◆ Input data
^^^^^^^^

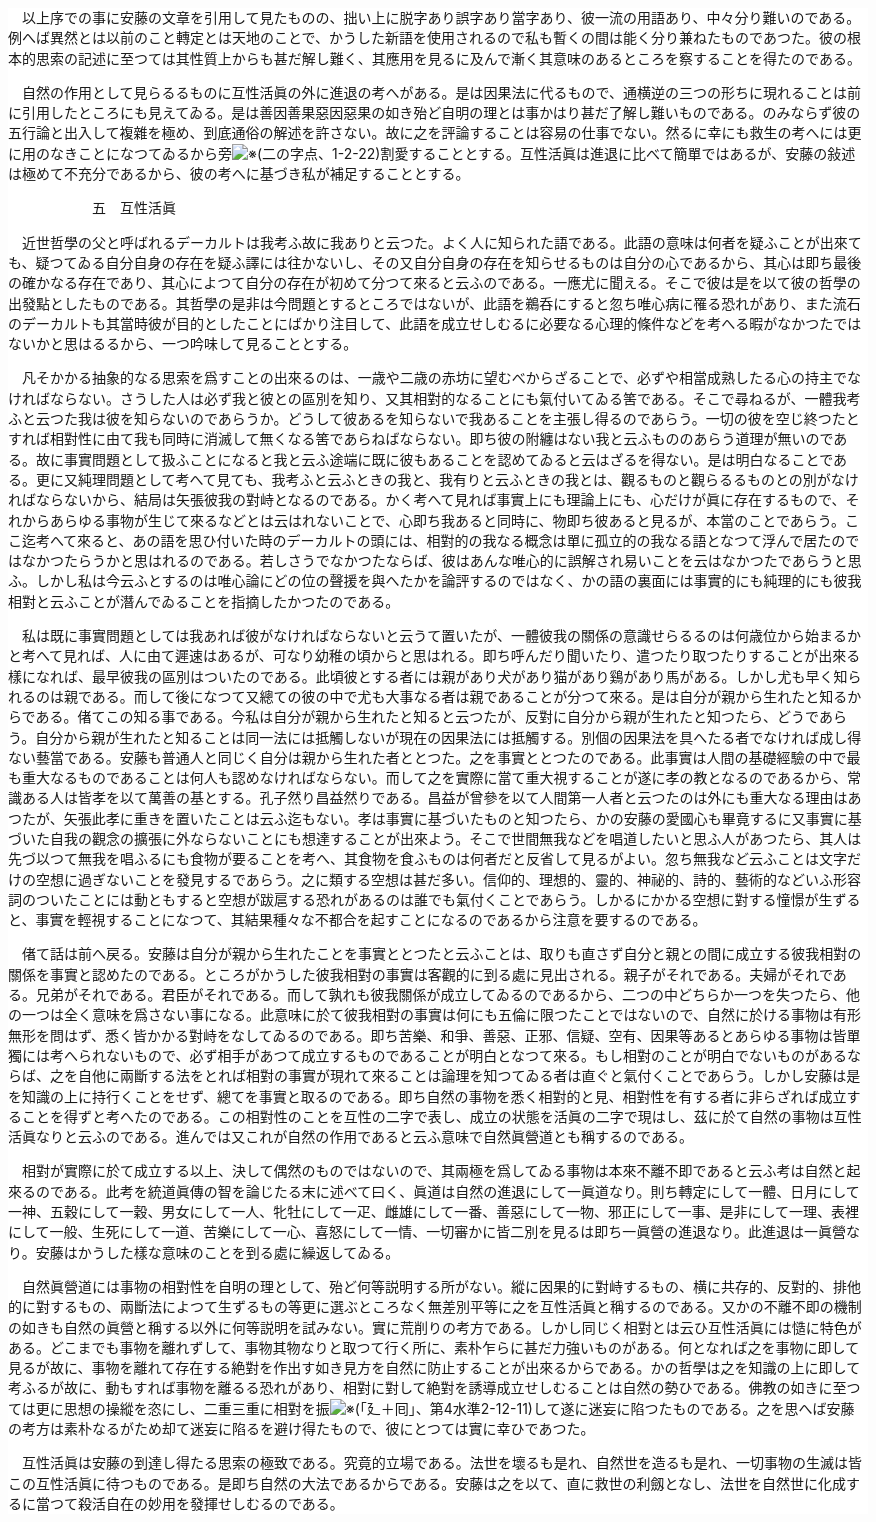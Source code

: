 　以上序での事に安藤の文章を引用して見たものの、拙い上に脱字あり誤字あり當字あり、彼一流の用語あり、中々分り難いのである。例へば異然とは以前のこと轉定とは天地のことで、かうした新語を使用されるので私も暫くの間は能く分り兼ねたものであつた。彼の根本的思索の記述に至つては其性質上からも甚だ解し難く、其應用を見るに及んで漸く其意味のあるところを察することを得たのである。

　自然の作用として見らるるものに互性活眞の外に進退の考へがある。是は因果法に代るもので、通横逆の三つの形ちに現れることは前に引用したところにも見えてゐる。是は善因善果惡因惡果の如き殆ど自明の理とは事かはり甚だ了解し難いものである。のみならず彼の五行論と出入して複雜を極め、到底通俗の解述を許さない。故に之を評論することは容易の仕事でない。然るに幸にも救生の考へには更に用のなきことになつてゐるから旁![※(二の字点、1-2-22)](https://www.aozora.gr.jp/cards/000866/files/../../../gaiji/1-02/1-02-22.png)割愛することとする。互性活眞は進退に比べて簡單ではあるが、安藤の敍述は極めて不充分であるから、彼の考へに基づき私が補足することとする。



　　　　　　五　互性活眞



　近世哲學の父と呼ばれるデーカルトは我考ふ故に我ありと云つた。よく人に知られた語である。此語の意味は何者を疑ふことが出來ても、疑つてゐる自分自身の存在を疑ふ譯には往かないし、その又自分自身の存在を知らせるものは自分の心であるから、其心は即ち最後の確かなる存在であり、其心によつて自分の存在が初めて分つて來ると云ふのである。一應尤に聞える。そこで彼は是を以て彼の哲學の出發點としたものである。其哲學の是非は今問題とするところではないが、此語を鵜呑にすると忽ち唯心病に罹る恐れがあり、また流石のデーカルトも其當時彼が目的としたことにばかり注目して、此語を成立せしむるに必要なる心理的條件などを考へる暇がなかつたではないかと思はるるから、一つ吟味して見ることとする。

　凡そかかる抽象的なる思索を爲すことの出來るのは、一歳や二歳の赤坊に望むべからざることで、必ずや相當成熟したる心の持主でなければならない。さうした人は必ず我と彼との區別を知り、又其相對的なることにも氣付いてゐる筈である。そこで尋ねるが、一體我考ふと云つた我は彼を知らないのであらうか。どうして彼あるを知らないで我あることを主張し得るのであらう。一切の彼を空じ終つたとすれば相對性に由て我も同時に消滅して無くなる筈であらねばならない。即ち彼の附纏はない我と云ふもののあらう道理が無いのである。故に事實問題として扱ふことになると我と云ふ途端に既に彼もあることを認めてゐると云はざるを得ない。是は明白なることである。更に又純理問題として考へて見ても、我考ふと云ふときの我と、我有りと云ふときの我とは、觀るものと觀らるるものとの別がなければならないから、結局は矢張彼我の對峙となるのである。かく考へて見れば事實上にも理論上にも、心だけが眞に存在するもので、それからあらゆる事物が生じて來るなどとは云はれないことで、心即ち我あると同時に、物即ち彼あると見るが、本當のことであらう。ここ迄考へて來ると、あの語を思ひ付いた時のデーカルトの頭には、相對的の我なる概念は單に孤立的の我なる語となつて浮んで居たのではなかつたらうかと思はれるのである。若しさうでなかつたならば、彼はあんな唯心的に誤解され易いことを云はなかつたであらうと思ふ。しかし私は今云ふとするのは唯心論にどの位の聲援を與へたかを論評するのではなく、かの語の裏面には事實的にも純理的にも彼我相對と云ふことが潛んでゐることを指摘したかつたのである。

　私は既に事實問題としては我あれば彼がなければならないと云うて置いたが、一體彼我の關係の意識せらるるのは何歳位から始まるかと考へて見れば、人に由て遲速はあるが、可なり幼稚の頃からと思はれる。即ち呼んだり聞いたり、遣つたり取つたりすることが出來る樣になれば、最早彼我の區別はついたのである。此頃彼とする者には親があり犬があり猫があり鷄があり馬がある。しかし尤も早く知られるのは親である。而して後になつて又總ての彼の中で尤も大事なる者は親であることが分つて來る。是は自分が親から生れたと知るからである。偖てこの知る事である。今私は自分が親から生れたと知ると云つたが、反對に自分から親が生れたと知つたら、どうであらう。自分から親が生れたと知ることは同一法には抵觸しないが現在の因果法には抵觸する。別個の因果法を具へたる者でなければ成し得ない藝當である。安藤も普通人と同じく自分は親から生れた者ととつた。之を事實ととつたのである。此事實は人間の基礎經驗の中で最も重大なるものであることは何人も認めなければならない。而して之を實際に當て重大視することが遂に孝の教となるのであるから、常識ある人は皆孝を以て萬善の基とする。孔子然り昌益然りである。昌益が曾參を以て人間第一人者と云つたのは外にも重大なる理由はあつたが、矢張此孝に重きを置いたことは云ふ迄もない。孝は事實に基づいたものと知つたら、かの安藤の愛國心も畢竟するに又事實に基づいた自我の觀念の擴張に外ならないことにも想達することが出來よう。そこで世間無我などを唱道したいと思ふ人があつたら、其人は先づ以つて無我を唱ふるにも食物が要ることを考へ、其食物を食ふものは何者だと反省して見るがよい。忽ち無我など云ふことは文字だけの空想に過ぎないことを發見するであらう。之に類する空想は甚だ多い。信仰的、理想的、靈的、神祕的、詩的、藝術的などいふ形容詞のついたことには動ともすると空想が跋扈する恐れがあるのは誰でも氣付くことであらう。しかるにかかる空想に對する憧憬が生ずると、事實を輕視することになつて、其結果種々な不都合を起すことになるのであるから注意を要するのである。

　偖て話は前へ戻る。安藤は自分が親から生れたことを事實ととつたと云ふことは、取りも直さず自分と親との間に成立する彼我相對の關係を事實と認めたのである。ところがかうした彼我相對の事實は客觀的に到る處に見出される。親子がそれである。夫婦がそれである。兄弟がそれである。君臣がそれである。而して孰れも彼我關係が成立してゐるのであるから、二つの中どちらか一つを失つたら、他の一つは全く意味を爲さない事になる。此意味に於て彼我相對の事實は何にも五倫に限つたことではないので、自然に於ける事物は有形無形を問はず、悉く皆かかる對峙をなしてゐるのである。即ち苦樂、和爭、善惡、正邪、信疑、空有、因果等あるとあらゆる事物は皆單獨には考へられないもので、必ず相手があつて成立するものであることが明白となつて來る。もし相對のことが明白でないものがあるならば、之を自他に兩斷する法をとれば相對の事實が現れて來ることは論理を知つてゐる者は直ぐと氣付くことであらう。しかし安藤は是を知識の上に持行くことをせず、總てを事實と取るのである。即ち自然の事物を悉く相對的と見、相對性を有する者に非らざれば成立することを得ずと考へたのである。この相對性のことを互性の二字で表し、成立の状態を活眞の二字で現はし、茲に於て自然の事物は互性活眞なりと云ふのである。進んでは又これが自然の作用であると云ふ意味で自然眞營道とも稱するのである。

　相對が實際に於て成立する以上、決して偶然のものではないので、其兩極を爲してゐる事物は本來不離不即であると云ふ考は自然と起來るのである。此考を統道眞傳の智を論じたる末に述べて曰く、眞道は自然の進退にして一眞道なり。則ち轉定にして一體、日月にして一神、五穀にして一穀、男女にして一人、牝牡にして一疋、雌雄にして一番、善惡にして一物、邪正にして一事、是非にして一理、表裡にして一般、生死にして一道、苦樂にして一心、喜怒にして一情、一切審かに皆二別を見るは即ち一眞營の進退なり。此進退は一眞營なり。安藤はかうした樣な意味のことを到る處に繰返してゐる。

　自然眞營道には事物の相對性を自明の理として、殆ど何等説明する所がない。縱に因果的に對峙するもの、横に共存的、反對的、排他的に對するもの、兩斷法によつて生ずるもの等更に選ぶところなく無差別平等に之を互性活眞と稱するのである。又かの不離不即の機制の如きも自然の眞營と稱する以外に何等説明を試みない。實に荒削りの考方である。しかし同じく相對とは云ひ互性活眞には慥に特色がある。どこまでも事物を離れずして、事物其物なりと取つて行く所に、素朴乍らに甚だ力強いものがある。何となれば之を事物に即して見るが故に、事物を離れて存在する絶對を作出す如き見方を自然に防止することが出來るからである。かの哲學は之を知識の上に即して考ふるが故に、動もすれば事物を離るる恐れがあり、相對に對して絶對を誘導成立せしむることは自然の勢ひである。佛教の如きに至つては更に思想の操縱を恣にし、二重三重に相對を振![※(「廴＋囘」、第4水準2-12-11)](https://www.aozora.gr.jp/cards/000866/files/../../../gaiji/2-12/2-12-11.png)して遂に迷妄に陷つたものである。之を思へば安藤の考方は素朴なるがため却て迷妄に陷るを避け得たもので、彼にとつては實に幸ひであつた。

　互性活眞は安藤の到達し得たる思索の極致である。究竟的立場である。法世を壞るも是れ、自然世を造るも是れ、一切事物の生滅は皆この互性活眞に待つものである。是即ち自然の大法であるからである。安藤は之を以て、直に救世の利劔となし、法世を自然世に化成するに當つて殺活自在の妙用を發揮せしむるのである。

^^^^^^^^

◆ Goal of the exercise
Repeat the entries above verbatim, but only from the line that has "私は既に事實問題としては我あ" down to the line that has "相對が實際に於て成立する以上", inclusive.

◆ Answer to this problem
　私は既に事實問題としては我あれば彼がなければならないと云うて置いたが、一體彼我の關係の意識せらるるのは何歳位から始まるかと考へて見れば、人に由て遲速はあるが、可なり幼稚の頃からと思はれる。即ち呼んだり聞いたり、遣つたり取つたりすることが出來る樣になれば、最早彼我の區別はついたのである。此頃彼とする者には親があり犬があり猫があり鷄があり馬がある。しかし尤も早く知られるのは親である。而して後になつて又總ての彼の中で尤も大事なる者は親であることが分つて來る。是は自分が親から生れたと知るからである。偖てこの知る事である。今私は自分が親から生れたと知ると云つたが、反對に自分から親が生れたと知つたら、どうであらう。自分から親が生れたと知ることは同一法には抵觸しないが現在の因果法には抵觸する。別個の因果法を具へたる者でなければ成し得ない藝當である。安藤も普通人と同じく自分は親から生れた者ととつた。之を事實ととつたのである。此事實は人間の基礎經驗の中で最も重大なるものであることは何人も認めなければならない。而して之を實際に當て重大視することが遂に孝の教となるのであるから、常識ある人は皆孝を以て萬善の基とする。孔子然り昌益然りである。昌益が曾參を以て人間第一人者と云つたのは外にも重大なる理由はあつたが、矢張此孝に重きを置いたことは云ふ迄もない。孝は事實に基づいたものと知つたら、かの安藤の愛國心も畢竟するに又事實に基づいた自我の觀念の擴張に外ならないことにも想達することが出來よう。そこで世間無我などを唱道したいと思ふ人があつたら、其人は先づ以つて無我を唱ふるにも食物が要ることを考へ、其食物を食ふものは何者だと反省して見るがよい。忽ち無我など云ふことは文字だけの空想に過ぎないことを發見するであらう。之に類する空想は甚だ多い。信仰的、理想的、靈的、神祕的、詩的、藝術的などいふ形容詞のついたことには動ともすると空想が跋扈する恐れがあるのは誰でも氣付くことであらう。しかるにかかる空想に對する憧憬が生ずると、事實を輕視することになつて、其結果種々な不都合を起すことになるのであるから注意を要するのである。

　偖て話は前へ戻る。安藤は自分が親から生れたことを事實ととつたと云ふことは、取りも直さず自分と親との間に成立する彼我相對の關係を事實と認めたのである。ところがかうした彼我相對の事實は客觀的に到る處に見出される。親子がそれである。夫婦がそれである。兄弟がそれである。君臣がそれである。而して孰れも彼我關係が成立してゐるのであるから、二つの中どちらか一つを失つたら、他の一つは全く意味を爲さない事になる。此意味に於て彼我相對の事實は何にも五倫に限つたことではないので、自然に於ける事物は有形無形を問はず、悉く皆かかる對峙をなしてゐるのである。即ち苦樂、和爭、善惡、正邪、信疑、空有、因果等あるとあらゆる事物は皆單獨には考へられないもので、必ず相手があつて成立するものであることが明白となつて來る。もし相對のことが明白でないものがあるならば、之を自他に兩斷する法をとれば相對の事實が現れて來ることは論理を知つてゐる者は直ぐと氣付くことであらう。しかし安藤は是を知識の上に持行くことをせず、總てを事實と取るのである。即ち自然の事物を悉く相對的と見、相對性を有する者に非らざれば成立することを得ずと考へたのである。この相對性のことを互性の二字で表し、成立の状態を活眞の二字で現はし、茲に於て自然の事物は互性活眞なりと云ふのである。進んでは又これが自然の作用であると云ふ意味で自然眞營道とも稱するのである。

　相對が實際に於て成立する以上、決して偶然のものではないので、其兩極を爲してゐる事物は本來不離不即であると云ふ考は自然と起來るのである。此考を統道眞傳の智を論じたる末に述べて曰く、眞道は自然の進退にして一眞道なり。則ち轉定にして一體、日月にして一神、五穀にして一穀、男女にして一人、牝牡にして一疋、雌雄にして一番、善惡にして一物、邪正にして一事、是非にして一理、表裡にして一般、生死にして一道、苦樂にして一心、喜怒にして一情、一切審かに皆二別を見るは即ち一眞營の進退なり。此進退は一眞營なり。安藤はかうした樣な意味のことを到る處に繰返してゐる。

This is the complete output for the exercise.